AI and undoing moves

Recommended Posts

cryobuzz75    105

Hi all,

I'm writing a board game and using Negamax for the AI. I'm applying an undo function instead of copying the board state, in order to speed up the search.

The evaluation function needs to consider the players' number of pieces that are on the board, those that still have to be placed and those that have been removed from the game. I can get this information every time but this means that I have to loop through the whole board and that would slow down search.

If I add variables and these are increased in makemove and decreased in undomove, it still doesn't work because of the recursive nature of the AI search.

So what is the best way to set these variables and sync them with the negmax search and the actual moves being done?

Thanks,

C

Share on other sites
alvaro    21246

If I add variables and these are increased in makemove and decreased in undomove, it still doesn't work because of the recursive nature of the AI search.

You lost me there. That should work just fine. I do it all the time...

Share on other sites
cryobuzz75    105

I have a variable called activePieces which returns the number of activepieces a player has.when I make a move that places a piece, I add 1 to it.

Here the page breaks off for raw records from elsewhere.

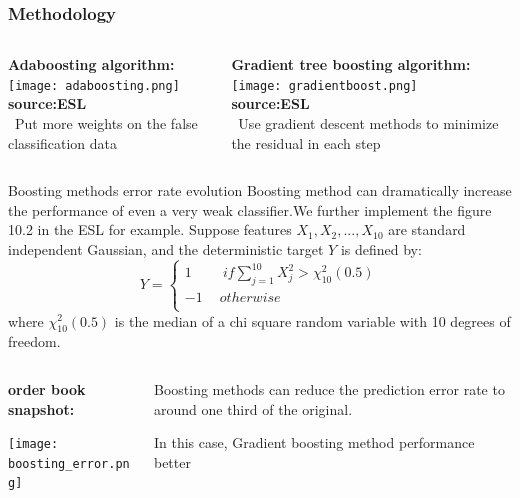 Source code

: \documentclass[xcolor={x11names,svgnames,dvipsnames}]{beamer}
\begin{document}
\begin{frame}
	\frametitle{Methodology}
\begin{columns}

	\begin{column}{.5\textwidth}
		\textbf{Adaboosting algorithm:}\\
		\texttt{[image: adaboosting.png]}\\
		\small{\textbf{source:ESL}}\\
		\alert{\textbullet\ Put more weights on the false classification data}
	\end{column}
	\begin{column}{.5\textwidth}
		\textbf{Gradient tree boosting algorithm:}\\
		\texttt{[image: gradientboost.png]}\\
	    \small{\textbf{source:ESL}}\\
	    \alert{\textbullet\ Use gradient descent methods to minimize the residual in each step}
	\end{column}
\end{columns}	
\end{frame}

\begin{frame}
	\begin{block}{Boosting methods error rate evolution}
		\footnotesize{
      Boosting method can dramatically increase the performance of even a very weak classifier.We further implement the figure 10.2 in the ESL for example. Suppose features $X_1, X_2,...,X_10$ are standard independent Gaussian, and the deterministic target $Y$ is defined by:\\
      \begin{equation*}
       Y=\left\{
       \begin{array}{l}
       1\ \quad\quad if \sum_{j=1}^{10}X_j^2>\chi_{10}^2(0.5) \\
       -1\ \quad otherwise\\
       \end{array}
       \right.    
      \end{equation*} 
    where $\chi_{10}^2(0.5)$ is the median of a chi square random variable with 10 degrees of freedom.}
	\end{block}
	\begin{columns}		
		\begin{column}{.6\textwidth}
		\textbf{order book snapshot:}
			\begin{center}
						\texttt{[image: boosting\_error.png]}
			\end{center}
		\end{column}
		\begin{column}{.4\textwidth}
			\begin{itemize}
				\small{
			\item Boosting methods can reduce the prediction error rate to around one third of the original.
			\item In this case, Gradient boosting method performance better}
			\end{itemize}
		\end{column}
	\end{columns}	
\end{frame}
\end{document}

In undomove I subtract 1. my negamax function is:

    private int negamax(IBoard board, int depth, int alpha, int beta, Move[] bestMove)
{
bestMove[0] = null;

if (depth == 0)
return board.getScore();

if (board.getWon() != 0)
return board.getScore();

List<Move> bestMoves = null;
List<Move> moves = board.getMoves();

if (depth == maxDepth)
{
bestMoves = new ArrayList<Move>();
bestMoves.clear();
}

int minimax = -board.getMaxScoreValue();
int val;

for (Move move : moves)
{
//Make the move
board.makeMove(move, true);

val = -negamax(board, depth - 1, -beta, -alpha, dummyMove);

//Set the move score
move.setScore(val);

//Undo the move
board.undoMove(move);

if (val > minimax)
minimax = val;

if (depth == maxDepth)
{
if (val > bestMoves.get(0).getScore())
{
bestMoves.clear();
}
else if (val == bestMoves.get(0).getScore())
}
else
{
//Alpha-Beta pruning
if (val > alpha)
alpha = val;

if (alpha >= beta)
return alpha;
}
}

if (depth == maxDepth)
{
bestMove[0] = bestMoves.get(0);
for (int i = 1; i < bestMoves.size(); i++)
if (bestMoves.get(i).getScore() > bestMove[0].getScore())
bestMove[0] = bestMoves.get(i);
}

return minimax;
}


As you can see above, because undoMove is called after the recursive calls, the activepieces variable can go up to 8000 and above.

Share on other sites
alvaro    21246

As you can see above, because undoMove is called after the recursive calls, the activepieces variable can go up to 8000 and above.

No, I can't see that above. If activePieces reaches a value that is too high, you probably have a bug somewhere, but this has nothing to do with the recursive structure of the algorithm.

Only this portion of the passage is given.